Protestos no Quênia: muito além de um tema de impostos

Por Andrew Firmin

LONDRES – O presidente do Quênia, William Ruto, retirou o projeto de Lei de Finanças, que aumentava os impostos e provocou protestos massivos. Ele demitiu seu gabinete e o chefe da polícia renunciou. No entanto, a ira de muitos ainda não se dissipou, e as manifestações continuam.

As manifestações trouxeram a Geração Z queniana para a cena política, com os jovens – que representam mais de 65% da população – liderando o movimento. Desde o início dos protestos, esses jovens utilizaram amplamente as redes sociais para compartilhar opiniões, explicar o impacto das mudanças propostas, organizar manifestações e arrecadar fundos para ajudar os feridos ou detidos.
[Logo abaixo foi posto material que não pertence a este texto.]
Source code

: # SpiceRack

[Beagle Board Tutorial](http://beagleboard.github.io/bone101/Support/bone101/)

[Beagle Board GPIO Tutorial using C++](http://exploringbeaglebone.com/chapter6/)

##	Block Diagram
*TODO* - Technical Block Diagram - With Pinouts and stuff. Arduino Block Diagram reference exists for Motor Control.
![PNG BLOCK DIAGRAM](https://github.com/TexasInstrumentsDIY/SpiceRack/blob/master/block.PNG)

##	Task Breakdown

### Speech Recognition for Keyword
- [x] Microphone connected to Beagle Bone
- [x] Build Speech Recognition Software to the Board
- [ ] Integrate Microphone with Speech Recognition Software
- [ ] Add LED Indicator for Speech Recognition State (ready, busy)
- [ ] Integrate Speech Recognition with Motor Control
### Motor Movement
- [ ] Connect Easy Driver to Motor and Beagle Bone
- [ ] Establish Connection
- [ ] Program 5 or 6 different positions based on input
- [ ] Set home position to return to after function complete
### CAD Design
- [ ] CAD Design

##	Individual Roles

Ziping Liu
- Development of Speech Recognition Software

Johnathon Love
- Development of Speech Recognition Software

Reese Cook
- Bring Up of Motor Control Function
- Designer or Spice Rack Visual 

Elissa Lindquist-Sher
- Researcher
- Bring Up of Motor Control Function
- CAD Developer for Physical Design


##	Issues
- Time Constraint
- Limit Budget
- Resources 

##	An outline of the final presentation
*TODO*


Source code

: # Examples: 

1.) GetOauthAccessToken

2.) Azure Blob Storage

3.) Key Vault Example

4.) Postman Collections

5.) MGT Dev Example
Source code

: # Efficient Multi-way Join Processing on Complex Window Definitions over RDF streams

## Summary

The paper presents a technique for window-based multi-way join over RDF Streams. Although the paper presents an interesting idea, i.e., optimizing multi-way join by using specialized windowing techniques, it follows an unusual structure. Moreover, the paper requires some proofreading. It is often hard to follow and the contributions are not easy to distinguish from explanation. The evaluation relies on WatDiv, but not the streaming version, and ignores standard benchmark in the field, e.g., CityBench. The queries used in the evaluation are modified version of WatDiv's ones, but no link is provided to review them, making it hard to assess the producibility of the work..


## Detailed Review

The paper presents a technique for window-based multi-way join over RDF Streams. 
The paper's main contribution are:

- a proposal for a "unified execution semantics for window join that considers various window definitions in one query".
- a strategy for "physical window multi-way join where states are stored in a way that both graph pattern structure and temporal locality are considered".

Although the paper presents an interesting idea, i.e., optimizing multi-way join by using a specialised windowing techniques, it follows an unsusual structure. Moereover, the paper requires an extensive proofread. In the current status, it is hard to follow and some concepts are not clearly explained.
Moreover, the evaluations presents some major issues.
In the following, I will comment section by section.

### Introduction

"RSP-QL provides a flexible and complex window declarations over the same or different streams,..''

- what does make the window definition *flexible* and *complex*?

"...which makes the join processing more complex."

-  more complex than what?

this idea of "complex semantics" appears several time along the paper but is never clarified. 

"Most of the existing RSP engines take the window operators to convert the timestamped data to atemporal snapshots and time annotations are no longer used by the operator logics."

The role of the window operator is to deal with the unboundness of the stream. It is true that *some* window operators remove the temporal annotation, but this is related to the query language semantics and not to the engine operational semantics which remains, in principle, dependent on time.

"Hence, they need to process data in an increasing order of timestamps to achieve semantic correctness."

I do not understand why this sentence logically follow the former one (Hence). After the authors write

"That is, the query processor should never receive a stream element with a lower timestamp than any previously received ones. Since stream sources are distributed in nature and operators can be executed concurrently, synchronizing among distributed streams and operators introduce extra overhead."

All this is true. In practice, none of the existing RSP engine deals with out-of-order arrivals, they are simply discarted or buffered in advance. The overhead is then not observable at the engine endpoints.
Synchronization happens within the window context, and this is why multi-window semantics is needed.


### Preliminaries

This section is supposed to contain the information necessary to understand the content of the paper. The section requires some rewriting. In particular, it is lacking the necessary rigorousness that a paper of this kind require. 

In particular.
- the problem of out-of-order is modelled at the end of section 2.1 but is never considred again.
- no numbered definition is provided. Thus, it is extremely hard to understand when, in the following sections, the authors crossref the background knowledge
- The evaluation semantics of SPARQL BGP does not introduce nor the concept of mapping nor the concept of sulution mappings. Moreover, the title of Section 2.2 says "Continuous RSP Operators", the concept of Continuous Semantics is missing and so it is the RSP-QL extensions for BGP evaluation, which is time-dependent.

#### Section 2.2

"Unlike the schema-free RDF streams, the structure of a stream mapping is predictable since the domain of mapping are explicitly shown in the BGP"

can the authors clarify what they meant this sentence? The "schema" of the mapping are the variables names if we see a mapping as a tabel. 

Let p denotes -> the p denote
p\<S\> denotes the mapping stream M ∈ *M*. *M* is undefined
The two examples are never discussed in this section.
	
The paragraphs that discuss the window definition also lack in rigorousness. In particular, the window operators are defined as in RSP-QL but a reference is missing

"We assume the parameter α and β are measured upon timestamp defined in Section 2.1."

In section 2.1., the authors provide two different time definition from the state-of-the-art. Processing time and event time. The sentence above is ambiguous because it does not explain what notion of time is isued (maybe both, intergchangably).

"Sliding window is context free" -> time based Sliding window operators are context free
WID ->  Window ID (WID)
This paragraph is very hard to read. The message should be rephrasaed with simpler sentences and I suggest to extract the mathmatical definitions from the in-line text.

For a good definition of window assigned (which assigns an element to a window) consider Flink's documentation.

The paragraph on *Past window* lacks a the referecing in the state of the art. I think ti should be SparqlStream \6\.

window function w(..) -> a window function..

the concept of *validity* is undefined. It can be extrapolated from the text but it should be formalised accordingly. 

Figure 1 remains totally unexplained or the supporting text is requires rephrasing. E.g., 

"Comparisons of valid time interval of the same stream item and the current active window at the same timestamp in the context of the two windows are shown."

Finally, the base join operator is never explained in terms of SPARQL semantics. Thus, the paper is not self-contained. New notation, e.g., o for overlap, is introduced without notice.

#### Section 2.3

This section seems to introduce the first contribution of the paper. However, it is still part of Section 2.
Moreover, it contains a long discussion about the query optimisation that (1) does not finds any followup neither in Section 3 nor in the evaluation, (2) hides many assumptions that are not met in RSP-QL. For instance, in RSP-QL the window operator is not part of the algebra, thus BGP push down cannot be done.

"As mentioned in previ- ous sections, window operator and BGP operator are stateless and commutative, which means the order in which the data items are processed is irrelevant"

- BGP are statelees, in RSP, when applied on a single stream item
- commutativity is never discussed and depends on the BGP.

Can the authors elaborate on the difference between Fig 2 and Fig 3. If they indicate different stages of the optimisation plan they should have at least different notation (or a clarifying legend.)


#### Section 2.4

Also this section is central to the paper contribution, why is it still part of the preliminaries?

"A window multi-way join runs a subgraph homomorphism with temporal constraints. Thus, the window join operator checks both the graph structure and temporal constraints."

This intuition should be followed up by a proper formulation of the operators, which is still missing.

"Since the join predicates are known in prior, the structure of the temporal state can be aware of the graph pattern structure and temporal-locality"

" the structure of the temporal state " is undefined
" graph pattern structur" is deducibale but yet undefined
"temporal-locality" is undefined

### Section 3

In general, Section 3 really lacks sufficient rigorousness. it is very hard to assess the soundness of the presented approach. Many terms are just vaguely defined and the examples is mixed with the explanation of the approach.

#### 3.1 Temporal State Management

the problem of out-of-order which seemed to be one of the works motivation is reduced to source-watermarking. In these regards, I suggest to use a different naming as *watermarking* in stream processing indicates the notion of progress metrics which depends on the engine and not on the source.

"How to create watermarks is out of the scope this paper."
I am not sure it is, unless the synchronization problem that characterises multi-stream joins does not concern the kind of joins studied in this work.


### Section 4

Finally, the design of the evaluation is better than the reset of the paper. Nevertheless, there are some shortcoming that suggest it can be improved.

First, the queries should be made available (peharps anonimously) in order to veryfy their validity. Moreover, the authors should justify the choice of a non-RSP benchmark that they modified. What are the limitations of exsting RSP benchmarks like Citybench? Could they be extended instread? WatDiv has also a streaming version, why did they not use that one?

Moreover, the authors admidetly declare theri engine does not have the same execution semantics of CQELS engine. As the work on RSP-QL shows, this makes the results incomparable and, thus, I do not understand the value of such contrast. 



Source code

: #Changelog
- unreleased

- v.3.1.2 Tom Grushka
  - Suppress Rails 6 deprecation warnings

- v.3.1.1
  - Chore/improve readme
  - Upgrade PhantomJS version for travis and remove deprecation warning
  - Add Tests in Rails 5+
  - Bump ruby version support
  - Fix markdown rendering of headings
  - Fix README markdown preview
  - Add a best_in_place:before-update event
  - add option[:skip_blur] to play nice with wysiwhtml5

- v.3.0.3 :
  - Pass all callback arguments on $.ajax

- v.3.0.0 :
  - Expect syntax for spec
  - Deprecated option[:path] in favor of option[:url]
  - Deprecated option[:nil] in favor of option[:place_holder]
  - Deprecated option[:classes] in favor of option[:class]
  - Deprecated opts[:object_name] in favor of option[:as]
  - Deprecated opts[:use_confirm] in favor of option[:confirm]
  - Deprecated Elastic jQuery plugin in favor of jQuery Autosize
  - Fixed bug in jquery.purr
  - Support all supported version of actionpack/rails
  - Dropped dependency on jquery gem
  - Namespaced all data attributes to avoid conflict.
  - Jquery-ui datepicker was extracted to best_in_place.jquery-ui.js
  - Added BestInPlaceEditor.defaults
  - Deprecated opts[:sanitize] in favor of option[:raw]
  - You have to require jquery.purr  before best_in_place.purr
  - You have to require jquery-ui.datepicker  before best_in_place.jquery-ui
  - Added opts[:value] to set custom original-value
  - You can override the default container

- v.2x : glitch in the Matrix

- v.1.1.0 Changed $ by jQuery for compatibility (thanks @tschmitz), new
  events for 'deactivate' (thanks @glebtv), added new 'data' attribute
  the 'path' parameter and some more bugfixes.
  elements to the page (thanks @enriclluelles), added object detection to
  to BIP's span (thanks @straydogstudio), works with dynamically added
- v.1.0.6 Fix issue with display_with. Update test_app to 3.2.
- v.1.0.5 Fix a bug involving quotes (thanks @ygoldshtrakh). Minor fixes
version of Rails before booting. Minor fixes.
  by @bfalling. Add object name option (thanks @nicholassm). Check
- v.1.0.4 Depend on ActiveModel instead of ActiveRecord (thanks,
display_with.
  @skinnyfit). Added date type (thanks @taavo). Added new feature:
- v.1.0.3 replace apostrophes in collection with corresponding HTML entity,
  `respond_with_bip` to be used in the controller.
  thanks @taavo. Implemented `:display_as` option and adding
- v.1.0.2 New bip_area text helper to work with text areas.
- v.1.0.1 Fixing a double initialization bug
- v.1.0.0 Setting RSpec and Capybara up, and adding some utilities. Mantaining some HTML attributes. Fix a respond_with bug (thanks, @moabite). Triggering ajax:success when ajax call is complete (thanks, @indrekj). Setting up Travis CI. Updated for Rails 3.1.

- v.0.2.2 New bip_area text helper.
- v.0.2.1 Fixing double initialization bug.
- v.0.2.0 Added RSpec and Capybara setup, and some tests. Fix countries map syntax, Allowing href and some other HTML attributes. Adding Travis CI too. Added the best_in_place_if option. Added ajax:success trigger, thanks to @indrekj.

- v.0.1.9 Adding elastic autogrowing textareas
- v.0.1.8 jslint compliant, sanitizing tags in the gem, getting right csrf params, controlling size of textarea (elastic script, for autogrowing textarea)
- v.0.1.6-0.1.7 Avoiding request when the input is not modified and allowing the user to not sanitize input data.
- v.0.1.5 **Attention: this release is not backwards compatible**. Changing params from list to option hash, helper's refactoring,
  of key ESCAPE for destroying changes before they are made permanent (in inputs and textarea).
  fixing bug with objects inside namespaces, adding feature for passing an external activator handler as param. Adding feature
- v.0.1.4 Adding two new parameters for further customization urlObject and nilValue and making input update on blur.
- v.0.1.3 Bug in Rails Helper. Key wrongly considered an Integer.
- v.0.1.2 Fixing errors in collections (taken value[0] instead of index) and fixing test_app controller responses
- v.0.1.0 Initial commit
Diferente de protestos anteriores, estas manifestações têm sido muito mais orgânicas, unindo pessoas além das divisões étnicas frequentemente exploradas pelos políticos. Mesmo sabendo que a violência das forças de segurança era garantida, a população saiu às ruas. Até agora, pelo menos 50 pessoas morreram. À medida que os protestos continuam, as pessoas exigem cada vez mais responsabilidades pelos homicídios e outros atos de violência estatal.

Uma elite deslocada

A Lei de Finanças teria imposto uma taxa sobre produtos essenciais, como o pão, e sobre o uso da internet, celulares e serviços de transferência de dinheiro. As mulheres seriam ainda mais afetadas pelo aumento dos impostos sobre produtos menstruais. Para muitas, isso era simplesmente insuportável em um contexto de elevado desemprego juvenil e aumento do custo de vida.

O aumento de impostos era uma das condições exigidas pelo Fundo Monetário Internacional (FMI) em troca de um pacote de 3,9 bilhões de dólares, junto com a receita usual do FMI de cortes de gastos e privatizações, que geralmente afetam os mais pobres. Ruto continuou culpando seu antecessor, Uhuru Kenyatta, pelo desperdício em grandes projetos, mas ele próprio foi vice-presidente de Kenyatta e só rompeu com ele após não ser escolhido como candidato presidencial do seu partido.

Para os manifestantes, Ruto está tão fora de sintonia quanto os presidentes anteriores. Seus críticos o acusam de tentar reforçar sua presença na cena internacional, como ao se oferecer para que o Quênia lidere uma missão policial internacional no Haiti, atingido pela violência, enquanto ignora os problemas internos. Eles o veem como muito disposto a atender às exigências de instituições financeiras dominadas pelos EUA, como o FMI, em vez de defender os quenianos.

Problemas como corrupção e clientelismo atravessaram vários governos. Os políticos são acusados de desfrutarem de estilos de vida luxuosos, isolados dos problemas cotidianos da população. Os parlamentares quenianos são os segundos mais bem pagos do mundo, proporcionalmente, com rendimentos 76 vezes superiores ao PIB per capita médio. Mesmo assim, abundam as acusações de corrupção.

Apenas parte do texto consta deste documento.